Strikt genomen is er geen component geestelijke gezondheid in de proefprojecten van de lokale contracten die diagnoses op het gebied van welzijn en gezondheid op wijkniveau vaststellen. Daarnaast richt een etnografisch en empirisch onderzoek dat eind 2019 in opdracht van het Observatorium voor Gezondheid en Welzijn werd uitgevoerd, zich op de toegankelijkheid van de eerstelijnszorg en op de behoeften, met name op het gebied van geestelijke gezondheid. Deze studie wordt gecoördineerd door Sophie Thunus, sociologe en professor aan de UCL en auteur van de studie "Parcours Bruxelles" die u in uw vraag vermeldt. In dit stadium zijn reeds zeer interessante verbanden tussen de twee studies gelegd.
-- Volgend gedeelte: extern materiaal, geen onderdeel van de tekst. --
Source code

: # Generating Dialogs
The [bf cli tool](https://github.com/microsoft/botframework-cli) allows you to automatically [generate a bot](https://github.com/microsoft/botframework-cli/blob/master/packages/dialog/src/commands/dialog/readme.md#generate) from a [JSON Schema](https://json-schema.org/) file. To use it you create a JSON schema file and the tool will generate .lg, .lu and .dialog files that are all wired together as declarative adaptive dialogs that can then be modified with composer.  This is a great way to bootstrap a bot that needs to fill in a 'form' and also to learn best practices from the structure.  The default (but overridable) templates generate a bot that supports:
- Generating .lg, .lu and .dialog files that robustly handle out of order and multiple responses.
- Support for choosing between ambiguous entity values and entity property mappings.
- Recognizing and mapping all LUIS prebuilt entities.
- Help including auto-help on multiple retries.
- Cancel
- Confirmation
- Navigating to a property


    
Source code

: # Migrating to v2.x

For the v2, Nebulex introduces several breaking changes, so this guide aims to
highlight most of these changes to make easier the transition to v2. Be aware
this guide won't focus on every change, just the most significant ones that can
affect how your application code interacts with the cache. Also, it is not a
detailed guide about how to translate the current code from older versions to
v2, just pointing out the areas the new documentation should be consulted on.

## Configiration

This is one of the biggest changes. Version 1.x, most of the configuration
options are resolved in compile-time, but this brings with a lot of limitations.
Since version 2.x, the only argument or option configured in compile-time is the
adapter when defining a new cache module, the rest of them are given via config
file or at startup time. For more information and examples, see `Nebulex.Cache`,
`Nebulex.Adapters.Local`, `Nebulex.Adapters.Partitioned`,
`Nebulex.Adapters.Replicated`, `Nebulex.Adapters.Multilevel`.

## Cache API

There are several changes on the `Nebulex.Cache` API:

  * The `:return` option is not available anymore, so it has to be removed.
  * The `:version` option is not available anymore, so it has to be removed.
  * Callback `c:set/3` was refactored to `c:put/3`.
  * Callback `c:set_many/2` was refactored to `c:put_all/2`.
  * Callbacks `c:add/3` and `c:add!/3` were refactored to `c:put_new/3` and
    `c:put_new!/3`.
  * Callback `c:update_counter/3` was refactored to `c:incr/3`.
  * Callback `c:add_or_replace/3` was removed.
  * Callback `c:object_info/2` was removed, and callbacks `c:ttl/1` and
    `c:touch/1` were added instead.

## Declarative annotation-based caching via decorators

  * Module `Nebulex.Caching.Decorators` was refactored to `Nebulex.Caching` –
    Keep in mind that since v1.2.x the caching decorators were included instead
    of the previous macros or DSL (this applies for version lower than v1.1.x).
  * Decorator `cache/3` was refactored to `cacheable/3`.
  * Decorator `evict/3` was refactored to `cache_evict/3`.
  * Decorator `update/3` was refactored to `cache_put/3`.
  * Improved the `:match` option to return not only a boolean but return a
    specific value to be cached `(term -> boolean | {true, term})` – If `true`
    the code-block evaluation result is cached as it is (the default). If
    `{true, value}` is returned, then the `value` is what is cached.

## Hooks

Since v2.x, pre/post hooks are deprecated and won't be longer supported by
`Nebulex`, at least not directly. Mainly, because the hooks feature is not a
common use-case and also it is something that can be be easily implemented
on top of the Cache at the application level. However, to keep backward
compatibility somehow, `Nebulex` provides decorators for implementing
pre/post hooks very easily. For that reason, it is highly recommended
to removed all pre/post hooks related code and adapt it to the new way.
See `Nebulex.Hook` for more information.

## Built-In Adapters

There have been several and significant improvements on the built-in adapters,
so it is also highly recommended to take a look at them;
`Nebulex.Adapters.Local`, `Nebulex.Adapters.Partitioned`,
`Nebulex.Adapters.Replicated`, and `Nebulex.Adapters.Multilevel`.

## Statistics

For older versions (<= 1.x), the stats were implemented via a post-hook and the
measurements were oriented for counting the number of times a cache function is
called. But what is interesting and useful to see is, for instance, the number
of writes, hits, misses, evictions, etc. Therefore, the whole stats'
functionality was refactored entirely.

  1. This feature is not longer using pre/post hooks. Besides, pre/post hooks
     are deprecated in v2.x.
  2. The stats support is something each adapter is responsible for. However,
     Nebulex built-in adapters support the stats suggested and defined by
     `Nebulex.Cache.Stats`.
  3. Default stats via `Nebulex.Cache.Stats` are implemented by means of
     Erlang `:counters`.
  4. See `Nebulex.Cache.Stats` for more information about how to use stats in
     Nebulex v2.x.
Hieraan moet worden toegevoegd dat de projecten op het gebied van geestelijke gezondheidszorg die worden gefinancierd in het kader van het herstelplan en die hoofdzakelijk worden uitgevoerd door de diensten voor geestelijke gezondheidszorg, ook verplicht moeten samenwerken met de Sociale Coördinatie van de OCMW’s (dit is opgenomen in de subsidiebesluiten). Het is de bedoeling de kanalen waarlangs de meest kwetsbare groepen kunnen worden bereikt te verveelvoudigen en het welzijn en de geestelijke gezondheidszorg hierin op te nemen.
Wat het federale niveau betreft, hebben wij elke week contacten. Ik kan bevestigen dat sommige van hun doelstellingen er inderdaad op gericht zijn de geestelijke gezondheidsproblemen in verband met de crisis te identificeren, in overleg met de plaatselijke actoren. Hierover werd op 2 februari 2021 in het Belgisch Staatsblad het Protocolakkoord gesloten op 2 december 2020 tussen de Federale regering betreffende de gecoördineerde aanpak voor de versterking van het psychisch zorgaanbod in het kader van de COVID-19 pandemie, gepubliceerd.
In dit kader is voorzien, en ik citeer: "Om de kwetsbare doelgroepen te bereiken en op vraag van de actoren in de eerste lijn, zal een lokale samenwerking worden opgezet met partners in de eerste lijn en basisvoorzieningen: de OCMW's, de huisartsen en de wijkgezondheidscentra, maar ook andere zorg- en hulpverleners in de eerste lijn zoals apothekers en thuisverpleegkundigen, de sociale diensten maar ook de CLB's, scholen, Kind en Gezin consultaties, externe en interne diensten voor preventie en bescherming op het werk (EDPW) via de arbeidsarts en de adviseur inzake preventie van psychosociale risico's, de adviserend artsen van de verzekeringsinstellingen en hun sociale diensten, organisaties voor studenten, families, ..., lokale dienstencentra, diensten voor maatschappelijk werk, buurtcentra, straathoekwerk, CAW-JAC, het centrum voor ondernemingen in moeilijkheden (COM) en de thuiszorg.”